***** Available data *****
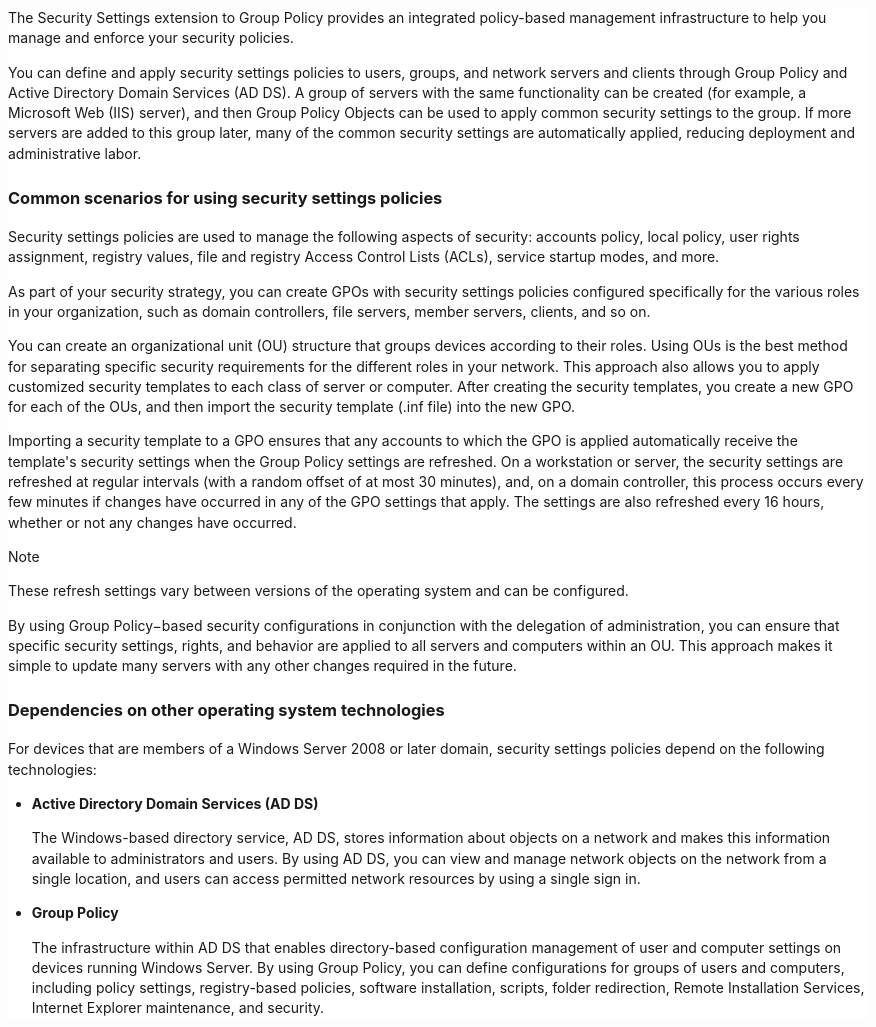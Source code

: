 The Security Settings extension to Group Policy provides an integrated policy-based management infrastructure to help you manage and enforce your security policies.

You can define and apply security settings policies to users, groups, and network servers and clients through Group Policy and Active Directory Domain Services (AD DS). A group of servers with the same functionality can be created (for example, a Microsoft Web (IIS) server), and then Group Policy Objects can be used to apply common security settings to the group. If more servers are added to this group later, many of the common security settings are automatically applied, reducing deployment and administrative labor.

### Common scenarios for using security settings policies

Security settings policies are used to manage the following aspects of security: accounts policy, local policy, user rights assignment, registry values, file and registry Access Control Lists (ACLs), service startup modes, and more.

As part of your security strategy, you can create GPOs with security settings policies configured specifically for the various roles in your organization, such as domain controllers, file servers, member servers, clients, and so on.

You can create an organizational unit (OU) structure that groups devices according to their roles. Using OUs is the best method for separating specific security requirements for the different roles in your network. This approach also allows you to apply customized security templates to each class of server or computer. After creating the security templates, you create a new GPO for each of the OUs, and then import the security template (.inf file) into the new GPO.

Importing a security template to a GPO ensures that any accounts to which the GPO is applied automatically receive the template's security settings when the Group Policy settings are refreshed. On a workstation or server, the security settings are refreshed at regular intervals (with a random offset of at most 30 minutes), and, on a domain controller, this process occurs every few minutes if changes have occurred in any of the GPO settings that apply. The settings are also refreshed every 16 hours, whether or not any changes have occurred.

> [!NOTE]
> These refresh settings vary between versions of the operating system and can be configured.

By using Group Policy−based security configurations in conjunction with the delegation of administration, you can ensure that specific security settings, rights, and behavior are applied to all servers and computers within an OU. This approach makes it simple to update many servers with any other changes required in the future.

### Dependencies on other operating system technologies

For devices that are members of a Windows Server 2008 or later domain, security settings policies depend on the following technologies:

- **Active Directory Domain Services (AD DS)**

  The Windows-based directory service, AD DS, stores information about objects on a network and makes this information available to administrators and users. By using AD DS, you can view and manage network objects on the network from a single location, and users can access permitted network resources by using a single sign in.

- **Group Policy**

  The infrastructure within AD DS that enables directory-based configuration management of user and computer settings on devices running Windows Server. By using Group Policy, you can define configurations for groups of users and computers, including policy settings, registry-based policies, software installation, scripts, folder redirection, Remote Installation Services, Internet Explorer maintenance, and security.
*****
Exercise prompt
In the data, how many lines include the string "Active"? Reply with only that number.

Written answer
2